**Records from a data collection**
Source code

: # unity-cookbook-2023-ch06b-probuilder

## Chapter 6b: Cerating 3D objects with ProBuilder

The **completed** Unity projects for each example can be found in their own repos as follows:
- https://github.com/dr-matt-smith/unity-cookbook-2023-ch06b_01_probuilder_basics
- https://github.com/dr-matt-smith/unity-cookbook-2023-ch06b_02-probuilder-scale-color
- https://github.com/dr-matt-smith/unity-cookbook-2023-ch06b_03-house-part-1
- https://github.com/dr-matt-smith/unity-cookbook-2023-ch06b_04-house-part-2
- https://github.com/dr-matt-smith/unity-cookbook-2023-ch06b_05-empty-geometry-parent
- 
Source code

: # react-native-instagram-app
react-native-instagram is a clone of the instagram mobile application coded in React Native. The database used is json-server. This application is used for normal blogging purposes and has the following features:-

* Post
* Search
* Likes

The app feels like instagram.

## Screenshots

**Directions**
Above are the entries; copy out every line among them that contains the word "house".

**Response area**
- https://github.com/dr-matt-smith/unity-cookbook-2023-ch06b_03-house-part-1
- https://github.com/dr-matt-smith/unity-cookbook-2023-ch06b_04-house-part-2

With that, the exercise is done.